A Government supported “use now, pay later” scheme for childcare should be introduced to extend the benefits to a wider range of parents. This call comes from the Social Market Foundation thinktank

The thinktank believes that parents should be able to access financial support of up to £10,000 from the Government to pay for childcare which they would then pay back as monthly contributions made through the tax system.

The Social Market Foundation’s report, A Better Beginning, proposes a ‘National Childcare Contribution Scheme’, which would use the Government’s low cost of borrowing to help parents overcome the huge financial burden of childcare. The scheme would extend the benefits of formal childcare to more children and families, without creating additional costs to the Exchequer.

SMF Director Ian Mulheirn said “Childcare costs impose a huge burden on families for a relatively short period of time.
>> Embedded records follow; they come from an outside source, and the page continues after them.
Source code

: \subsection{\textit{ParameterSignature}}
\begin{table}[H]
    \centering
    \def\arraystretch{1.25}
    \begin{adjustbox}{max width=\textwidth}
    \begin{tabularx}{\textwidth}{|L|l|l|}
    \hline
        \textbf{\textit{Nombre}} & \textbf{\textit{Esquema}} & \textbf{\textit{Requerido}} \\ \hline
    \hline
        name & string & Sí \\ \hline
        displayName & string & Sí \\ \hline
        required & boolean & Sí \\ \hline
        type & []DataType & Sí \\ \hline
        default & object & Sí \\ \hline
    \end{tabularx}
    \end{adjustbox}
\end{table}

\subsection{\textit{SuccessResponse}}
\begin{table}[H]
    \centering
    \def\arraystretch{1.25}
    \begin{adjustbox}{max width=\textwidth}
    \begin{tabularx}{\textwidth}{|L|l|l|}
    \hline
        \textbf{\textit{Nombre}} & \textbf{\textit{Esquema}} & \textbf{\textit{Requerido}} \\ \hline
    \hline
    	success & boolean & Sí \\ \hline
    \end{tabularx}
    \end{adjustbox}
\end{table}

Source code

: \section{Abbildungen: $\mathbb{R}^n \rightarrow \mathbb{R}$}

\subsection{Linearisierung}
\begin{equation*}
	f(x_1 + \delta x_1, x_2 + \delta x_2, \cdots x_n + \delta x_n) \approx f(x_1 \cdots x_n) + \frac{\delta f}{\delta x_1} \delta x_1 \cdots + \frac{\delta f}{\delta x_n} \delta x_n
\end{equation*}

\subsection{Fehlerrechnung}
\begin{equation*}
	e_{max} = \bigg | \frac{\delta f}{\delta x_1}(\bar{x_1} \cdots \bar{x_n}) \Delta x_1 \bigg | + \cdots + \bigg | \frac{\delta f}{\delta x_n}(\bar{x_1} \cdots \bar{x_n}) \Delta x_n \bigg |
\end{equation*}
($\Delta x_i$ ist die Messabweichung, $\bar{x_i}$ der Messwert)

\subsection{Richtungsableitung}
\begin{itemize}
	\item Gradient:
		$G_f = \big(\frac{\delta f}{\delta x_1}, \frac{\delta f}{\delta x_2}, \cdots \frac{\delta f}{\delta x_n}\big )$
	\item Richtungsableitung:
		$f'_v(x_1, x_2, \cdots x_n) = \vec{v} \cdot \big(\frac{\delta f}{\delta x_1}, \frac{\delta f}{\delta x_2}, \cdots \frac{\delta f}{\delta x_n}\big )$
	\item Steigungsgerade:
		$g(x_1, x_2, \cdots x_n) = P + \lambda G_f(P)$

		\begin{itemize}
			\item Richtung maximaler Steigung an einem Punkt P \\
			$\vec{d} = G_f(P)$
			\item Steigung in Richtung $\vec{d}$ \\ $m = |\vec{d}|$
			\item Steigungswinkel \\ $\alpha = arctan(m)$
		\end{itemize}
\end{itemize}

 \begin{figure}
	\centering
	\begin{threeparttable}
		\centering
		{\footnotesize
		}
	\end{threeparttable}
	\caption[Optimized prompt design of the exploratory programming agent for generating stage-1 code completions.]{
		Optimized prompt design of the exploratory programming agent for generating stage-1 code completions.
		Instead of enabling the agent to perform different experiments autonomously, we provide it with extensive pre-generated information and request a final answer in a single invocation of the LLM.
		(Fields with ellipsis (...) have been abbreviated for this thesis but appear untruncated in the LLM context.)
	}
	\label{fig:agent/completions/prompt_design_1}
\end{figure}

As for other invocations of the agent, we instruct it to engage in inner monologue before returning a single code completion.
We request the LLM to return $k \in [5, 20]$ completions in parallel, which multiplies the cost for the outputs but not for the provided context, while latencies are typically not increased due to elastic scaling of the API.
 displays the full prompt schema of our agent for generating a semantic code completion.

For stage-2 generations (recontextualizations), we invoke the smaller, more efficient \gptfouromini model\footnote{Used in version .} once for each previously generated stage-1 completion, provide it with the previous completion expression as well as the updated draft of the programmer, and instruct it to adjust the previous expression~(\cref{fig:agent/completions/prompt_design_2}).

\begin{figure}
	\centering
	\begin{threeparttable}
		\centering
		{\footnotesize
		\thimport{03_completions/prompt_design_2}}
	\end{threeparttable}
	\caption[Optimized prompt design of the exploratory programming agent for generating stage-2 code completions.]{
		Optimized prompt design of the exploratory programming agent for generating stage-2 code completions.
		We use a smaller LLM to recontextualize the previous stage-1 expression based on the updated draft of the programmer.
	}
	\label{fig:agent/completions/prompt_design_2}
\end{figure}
This has a real impact on families’ household budgets and can mean that it’s simply not viable for some parents to go to work, despite the real benefits to both their earning power and their children’s development offered by formal childcare.

He added: “By helping parents spread the cost through manageable monthly contributions, this innovative scheme can help parents do what’s best for themselves and their children.”

The SMF paper comprehensively models how a National Childcare Contribution Scheme would work and recommends that the scheme should be open to all working parents with a child under school-age.

Parents would be given the money up-front by Government through a voucher scheme and would then use a smart card to pay for childcare at a high quality formal childcare provider. The main earner would start paying back the contribution at 6 per cent of their gross income above the income tax personal allowance (£8,105 for 2012-13). Parents would stop the monthly payments once they have paid back the amount in full or after 20 years. An interest rate of 3% above inflation would be applied.

The SMF’s idea has support amongst parents with children under five-years of age. A YouGov poll of parents with children under five-years-old found that 57 per cent who expressed an opinion thought that the scheme was a good idea. A quarter of parents not currently using childcare and 28 per cent of parents relying on friends or family said they would use the scheme if it were available.